If you want all year round colour in your garden, plant an euonymus – it’s an evergreen plant, that comes in a variety of shades of green and yellow. They grow to a height of about one metre, and you can build a bed around them.

Fruit and Vegetables

Our potato guide will tell you all you need to know about growing spuds, which are as easy to do in a pot as they are in the ground. 

Now is also a good time to get some fruit bushes in – plant some raspberries now, you’ll get a reasonable crop in the first year, and good crops every year after.


The potato is a cool-season vegetable that ranks with wheat and rice as one of the most important staple crops in the human diet around the world – especially Ireland! So why not start your own homegrown supply? Potatoes withstand light frosts in the spring and can be grown throughout most of the country in the cooler part of the growing season.

There are more than 100 varieties of potatoes. White-skinned (Queens, Home Guard) and red-skinned (Roosters). Garden varieties offer better taste, texture, and cooking quality for home use. 


Spring is properly here, with longer days and milder weather, and it’s the perfect time to get going in your garden! This is a good time to do the first cut on your lawn.

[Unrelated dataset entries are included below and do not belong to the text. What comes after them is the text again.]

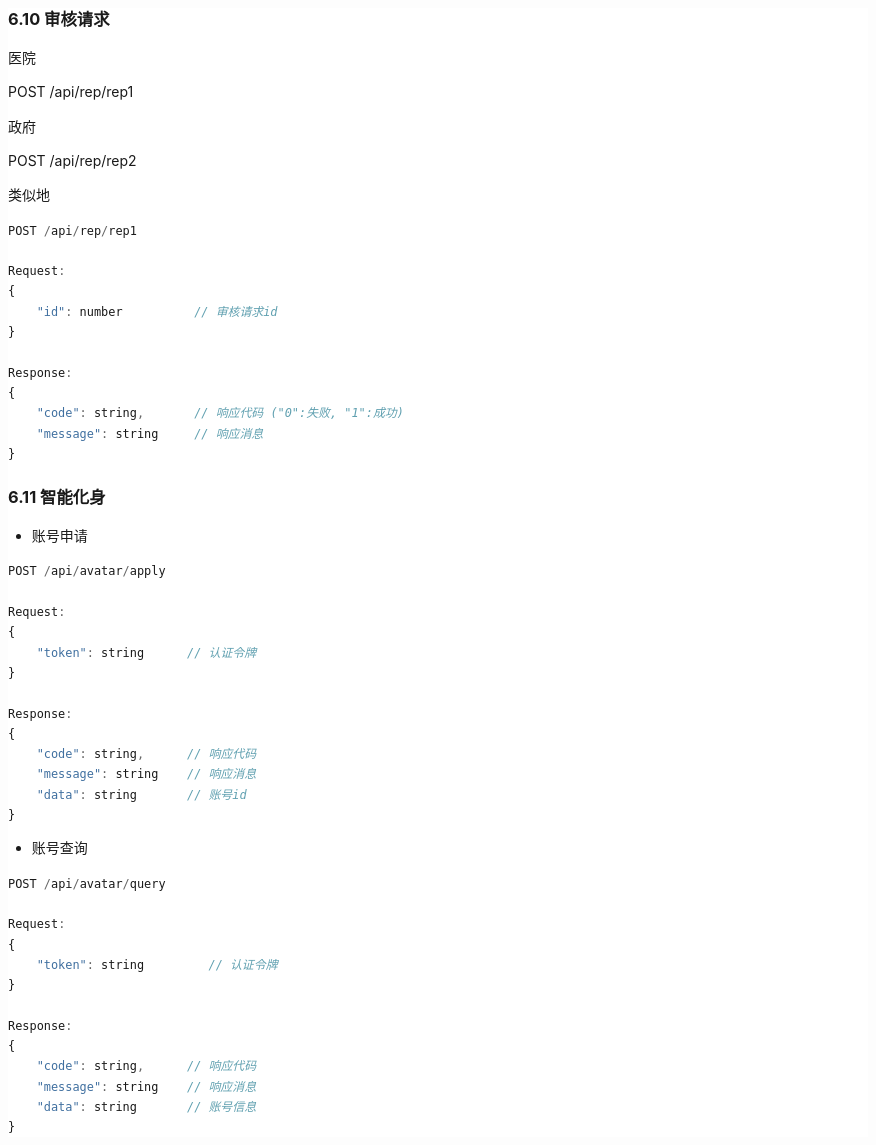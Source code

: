 ### 6.10 审核请求

医院

POST /api/rep/rep1

政府

POST /api/rep/rep2

类似地

```javascript
POST /api/rep/rep1

Request:
{
    "id": number          // 审核请求id
}

Response:
{
    "code": string,       // 响应代码 ("0":失败, "1":成功)
    "message": string     // 响应消息
}
```

### 6.11 智能化身

- 账号申请

```javascript
POST /api/avatar/apply

Request:
{
    "token": string      // 认证令牌
}

Response:
{
    "code": string,      // 响应代码
    "message": string    // 响应消息
    "data": string       // 账号id
}
```

- 账号查询

```javascript
POST /api/avatar/query

Request:
{
    "token": string         // 认证令牌
}

Response:
{
    "code": string,      // 响应代码
    "message": string    // 响应消息
    "data": string       // 账号信息
}
```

Why not try something different this year, and set your mower blade higher? It should mean you have to cut your lawn slightly less often for a start, and your lawn won’t look quite as pristine because you may find clover starting to spread.

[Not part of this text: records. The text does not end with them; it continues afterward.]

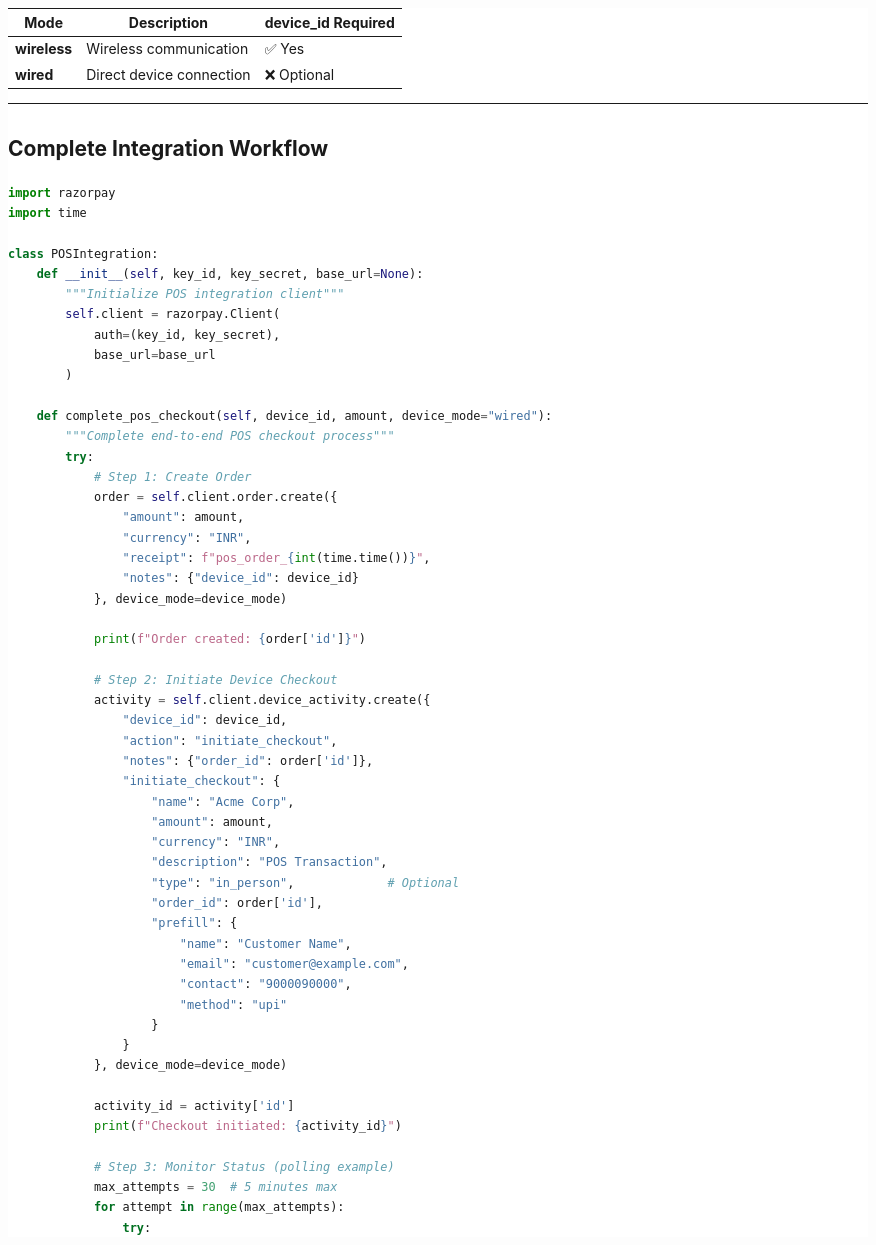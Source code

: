 | Mode | Description | device_id Required |
|------|-------------|-------------------|
| **wireless** | Wireless communication | ✅ Yes |
| **wired** | Direct device connection | ❌ Optional |

---

## Complete Integration Workflow

```py
import razorpay
import time

class POSIntegration:
    def __init__(self, key_id, key_secret, base_url=None):
        """Initialize POS integration client"""
        self.client = razorpay.Client(
            auth=(key_id, key_secret),
            base_url=base_url
        )

    def complete_pos_checkout(self, device_id, amount, device_mode="wired"):
        """Complete end-to-end POS checkout process"""
        try:
            # Step 1: Create Order
            order = self.client.order.create({
                "amount": amount,
                "currency": "INR",
                "receipt": f"pos_order_{int(time.time())}",
                "notes": {"device_id": device_id}
            }, device_mode=device_mode)
            
            print(f"Order created: {order['id']}")
            
            # Step 2: Initiate Device Checkout
            activity = self.client.device_activity.create({
                "device_id": device_id,
                "action": "initiate_checkout",
                "notes": {"order_id": order['id']},
                "initiate_checkout": {
                    "name": "Acme Corp",
                    "amount": amount,
                    "currency": "INR",
                    "description": "POS Transaction",
                    "type": "in_person",             # Optional
                    "order_id": order['id'],
                    "prefill": {
                        "name": "Customer Name",
                        "email": "customer@example.com",
                        "contact": "9000090000",
                        "method": "upi"
                    }
                }
            }, device_mode=device_mode)
            
            activity_id = activity['id']
            print(f"Checkout initiated: {activity_id}")
            
            # Step 3: Monitor Status (polling example)
            max_attempts = 30  # 5 minutes max
            for attempt in range(max_attempts):
                try:
```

Clover is brilliant for bees though and is just as nice to walk on as grass. You are also less likely to have moss growing in your lawn as the taller grass shades it out.​



Bedding Plants


There is still a risk of frost until well into May, so stick to frost hardy bedding plants like pansies, violas and carnations, that will add a lovely splash of colour to your garden. They work as well in pots as in your flower beds, or even as hanging baskets.

Pot of the month

Sometimes, simplicity is the best, and planting one plant in a pot can be really striking. For some lovely seasonal colour, why not try planting a senetti – they give you a fantastic burst of colour. To make sure you get the best value of them, pinch off the flowers once they are done, as that sends a signal to the plant that it has to make more flowers!


Perennials and Shrubs

A fantastic addition to your garden is a perennial wallflower, (Erysimum) of which  ‘Bowles’s Mauve’ is one of the best known. This is an easy to grow plant that is nearly always in flower, and bees love it, so what’s not to like about it.  It’s one of those banker plants that you can build your garden around, and you get them in a range of colours too. Fleabane (Erigeron glaucus 'Sea Breeze')  also fits in to the ‘must-have perennial category’ for your garden as well, it’s evergreen and flowers all summer. It likes a sunny spot. Other plants to get in at this time of the year are phormiums (for height) and heucheras, whose colourful leaves in a variety of colours brighten up you garden in groups of 3-5.

Fruit and Vegetables

Here are some ideas of what to  plant in April: (insert the links for these three crops)

  • Strawberries – They grow better at this time of year under cover, and work well in pots or in the ground.

  • Lettuce – they only take about six weeks from planting seedlings – you could do them in a hanging basket too if you wanted to be fancy!


Gardening in March

  • This is a good time to plant hedging such as beech, laurel, privet etc.  Prepare the ground by digging thoroughly and adding some compost if soil is poor or heavy clay.

  • Now is a good time to move plants in the wrong place. Don't forget to water well during dry spells . Treat as a new plant.

  • Cut back ornamental grasses before they start to grow.

  • Divide clumps of herbaceous perennials.

  • Start chitting (sprouting) seed potatoes. Place them in a light but frost-free place.

  • Prune apple and pear trees to keep them tidy.